He supposed it’s because most everyone else is with their families for Christmas. Not Dazai, though; he’d left his at the office, and now only one remains. You, at his side, hurrying alongside his brisk pace.
The snowfall has all but stopped; stray flakes drift down occasionally, catching in a hair or an eyelash, but for the most part the air is cold and quiet and dark. Stars glint out from between gaps in the skyscrapers.
Dazai casts you a discreet look from his peripheral vision; your face is half-buried in your scarf, hands in your pockets, bag slung hastily over one shoulder. It genuinely took him off-guard when you agreed to meet him after work; if you’d told him four years ago that a coworker would happily follow him into the dark streets of Tokyo without a second thought, he’d have laughed in your face and probably crushed your knee for wasting his time.
But there you are.
You trust him. It still makes his stomach seem heavy, sometimes, that realisation.
But you hardly even stop to ask where you’re going. You just… follow his coattails, all the way down to the river. He stares out at its glimmering surface, inhaling lungfuls of salty air, listening to the gentle rush of it flooding past.
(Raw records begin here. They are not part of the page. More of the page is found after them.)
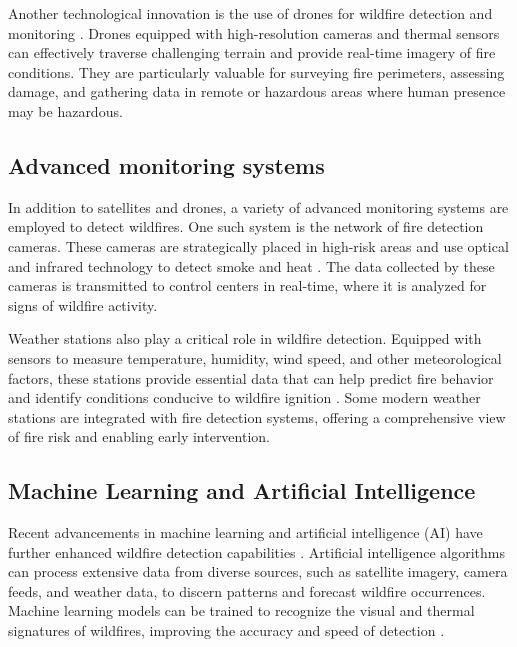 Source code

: \documentclass[
  12 pt,
]{Nemilov}
\begin{document}
Another technological innovation is the use of drones for wildfire detection and monitoring \citep{allison2016airborne, mohapatra2022early}. Drones equipped with high-resolution cameras and thermal sensors can effectively traverse challenging terrain and provide real-time imagery of fire conditions. They are particularly valuable for surveying fire perimeters, assessing damage, and gathering data in remote or hazardous areas where human presence may be hazardous.

\subsection{Advanced monitoring systems}\label{advanced-monitoring-systems}

In addition to satellites and drones, a variety of advanced monitoring systems are employed to detect wildfires. One such system is the network of fire detection cameras. These cameras are strategically placed in high-risk areas and use optical and infrared technology to detect smoke and heat \citep{heyns2019optimisation}. The data collected by these cameras is transmitted to control centers in real-time, where it is analyzed for signs of wildfire activity.

Weather stations also play a critical role in wildfire detection. Equipped with sensors to measure temperature, humidity, wind speed, and other meteorological factors, these stations provide essential data that can help predict fire behavior and identify conditions conducive to wildfire ignition \citep{naganathan2016wildfire}. Some modern weather stations are integrated with fire detection systems, offering a comprehensive view of fire risk and enabling early intervention.

\subsection{Machine Learning and Artificial Intelligence}\label{machine-learning-and-artificial-intelligence}

Recent advancements in machine learning and artificial intelligence (AI) have further enhanced wildfire detection capabilities \citep{joshi2024ml}. Artificial intelligence algorithms can process extensive data from diverse sources, such as satellite imagery, camera feeds, and weather data, to discern patterns and forecast wildfire occurrences. Machine learning models can be trained to recognize the visual and thermal signatures of wildfires, improving the accuracy and speed of detection \citep{jain2020review}.
\end{document}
“This is where I met Atsushi, did you know?” He breaks the quiet after a moment. “He stood right here, where you and I are. I had jumped from the bank a little further up in an attempt to drown myself.”
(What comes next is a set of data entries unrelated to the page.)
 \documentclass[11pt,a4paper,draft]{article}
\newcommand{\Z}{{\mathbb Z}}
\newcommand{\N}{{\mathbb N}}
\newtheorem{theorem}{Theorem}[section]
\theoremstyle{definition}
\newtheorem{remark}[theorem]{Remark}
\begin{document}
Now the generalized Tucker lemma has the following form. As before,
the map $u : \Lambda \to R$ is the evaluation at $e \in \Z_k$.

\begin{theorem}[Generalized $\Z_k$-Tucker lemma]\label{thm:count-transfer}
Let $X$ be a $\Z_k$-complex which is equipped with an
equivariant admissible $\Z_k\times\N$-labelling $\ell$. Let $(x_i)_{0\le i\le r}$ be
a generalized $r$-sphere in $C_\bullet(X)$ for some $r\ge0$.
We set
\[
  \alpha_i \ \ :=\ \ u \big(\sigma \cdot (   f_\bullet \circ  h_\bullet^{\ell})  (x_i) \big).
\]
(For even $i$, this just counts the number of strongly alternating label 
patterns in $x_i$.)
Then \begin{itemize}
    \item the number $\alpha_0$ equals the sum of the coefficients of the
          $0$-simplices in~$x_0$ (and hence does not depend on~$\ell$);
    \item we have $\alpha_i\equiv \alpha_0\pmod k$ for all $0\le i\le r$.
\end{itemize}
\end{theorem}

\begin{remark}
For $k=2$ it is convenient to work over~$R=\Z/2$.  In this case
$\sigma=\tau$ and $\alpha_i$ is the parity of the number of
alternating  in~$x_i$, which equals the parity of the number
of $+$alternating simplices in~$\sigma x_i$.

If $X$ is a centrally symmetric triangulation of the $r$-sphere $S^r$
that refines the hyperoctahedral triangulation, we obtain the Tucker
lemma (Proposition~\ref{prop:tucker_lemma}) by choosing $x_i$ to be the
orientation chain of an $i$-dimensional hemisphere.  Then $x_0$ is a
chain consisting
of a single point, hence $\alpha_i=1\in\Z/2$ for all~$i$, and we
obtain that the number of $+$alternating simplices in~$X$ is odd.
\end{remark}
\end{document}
You quirk an eyebrow. “Did it work?”
He snorts. “Young Atsushi is a real hero, isn’t he? He’d been starving for days, homeless and weak, but he still jumped straight in to save my life.”
“You’re a real hero too, Dazai,” you say quietly, and he feels his stomach drop. When he whips his head around to look at you, you’re avoiding his eyes, embarrassed. “You saved my life.”
He… supposes that’s true. On multiple counts, actually. But still…
A hero. Someone flashes before his eyes. A taller man, with dark red hair and tired eyes. He swallows and it tastes like years-old whiskey and ice.
What a sick joke. But he supposes you can’t know any better.
He clears his throat and brings out the small box you’d gifted him from his pocket, holds it up to the moonlight. It’s small, and considerably light. He’d left it unopened on his desk all day, the temptation like an itch he couldn’t scratch. His very own Pandora’s box. Though he’s sure if he opens it, he won’t find death and famine and war and all things awful.
Only you.
You eye him curiously. “What haven’t you opened it yet?”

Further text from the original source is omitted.